LWL-prints: Searching concordances

Overview

Teaching: 15 min
Exercises: 20 min

Questions

How can I search in AntConc?

How can I use search to discover features of catalogue data?

Objectives

Explain how to search a concordance

Explain how to read a concordance

This is a development version of the training module based on the LWL_prints-data.txt dataset (a single corpus of around 37k words). For information on how we processed the .txt files in LWL_prints-data.txt for use in AntConc, see *CatalogueLegacies/transmission: Analysis of transmission from BMSat to LWL*.

Searching in AntConc

After generating lists that characterise a whole corpus, the other main way to interact with a dataset in AntConc is to use search to narrow your enquiry to a subset of a corpus.

The Concordance tab is one of many tabs that responds to search. Navigate to the Concordance tab, put the string “wear” into the search box, and hit Start.

After a little thought, AntConc populates the tab. We can observe that - by default - a search in the Concordance tab does a number of things:

It returns a series of lines of text, known as ‘condordances lines’ (hence the name of the tab).
It prompts AntConc to tell us how many times the search term has matched in the corpus.
It looks for the search term as a word rather than as a string of characters (so our hit count is for words not strings).
It uses a case-insensitive search.
It assumes we care more about the word next after the search term rather than before it (though this can be changed, as we shall see shortly!)
It sorts the results alphabetically by the first character after the search term.
For each line, it returns information on the file name from which the search term orginates. That is, if we had separated a large file into parts to ease import and processing, the different files names would show here (and hopefully you can see there is comparative potential here).

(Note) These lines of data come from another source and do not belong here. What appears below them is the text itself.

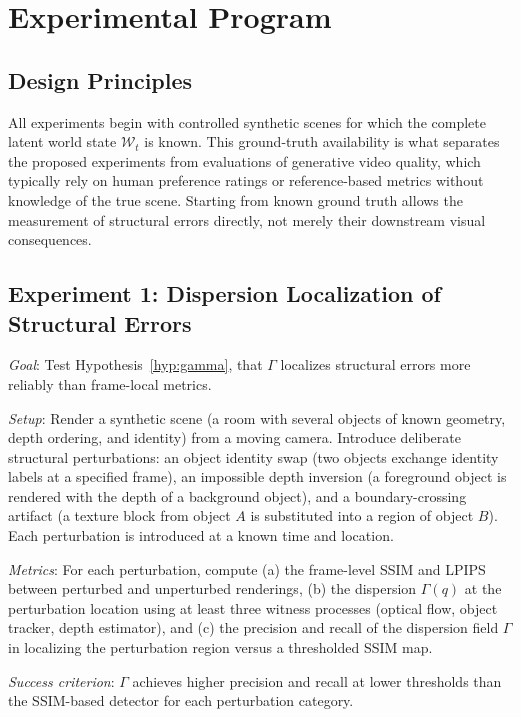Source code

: \documentclass[12pt,a4paper]{article}
\theoremstyle{plain}
\theoremstyle{definition}
\theoremstyle{remark}
\begin{document}
\section{Experimental Program}
\label{sec:experiments}

\subsection{Design Principles}

All experiments begin with controlled synthetic scenes for which the complete latent world state $\mathcal{W}_t$ is known. This ground-truth availability is what separates the proposed experiments from evaluations of generative video quality, which typically rely on human preference ratings or reference-based metrics without knowledge of the true scene. Starting from known ground truth allows the measurement of structural errors directly, not merely their downstream visual consequences.

\subsection{Experiment 1: Dispersion Localization of Structural Errors}

\textit{Goal}: Test Hypothesis~\ref{hyp:gamma}, that $\Gamma$ localizes structural errors more reliably than frame-local metrics.

\textit{Setup}: Render a synthetic scene (a room with several objects of known geometry, depth ordering, and identity) from a moving camera. Introduce deliberate structural perturbations: an object identity swap (two objects exchange identity labels at a specified frame), an impossible depth inversion (a foreground object is rendered with the depth of a background object), and a boundary-crossing artifact (a texture block from object $A$ is substituted into a region of object $B$). Each perturbation is introduced at a known time and location.

\textit{Metrics}: For each perturbation, compute (a) the frame-level SSIM and LPIPS between perturbed and unperturbed renderings, (b) the dispersion $\Gamma(q)$ at the perturbation location using at least three witness processes (optical flow, object tracker, depth estimator), and (c) the precision and recall of the dispersion field $\Gamma$ in localizing the perturbation region versus a thresholded SSIM map.

\textit{Success criterion}: $\Gamma$ achieves higher precision and recall at lower thresholds than the SSIM-based detector for each perturbation category.
\end{document}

Comparative analysis in AntConc

By working on multiple files, and by providing outputs that identify which result relates to which file, the Concordance tab gives us a way into comparative analysis of catalogue data, be that longitudinal (files seperated by the decades in which catalogue entries were made), by collection, or be cataloguer. We discuss comparing corpora in more detail in a later episode.

Adapting your search

The default search can be changed by use of the options available in the Condordance tab.

If you untick Words, and rerun your search, you’ll notice that AntConc returns more hits and that some of those results are for variants of the word “wear”. This does not mean, however, that you’ve instructed AntConc to look for variants of the word “wear”. Rather, you have searched for the four-character string wear, meaning that the results could include everything from real English words such as “wear”, “wears”, and “wearing” to strings that contain the character sequence wear, such as “footwear”, “12345wear”, or “jdeoakewearldsgldslg”.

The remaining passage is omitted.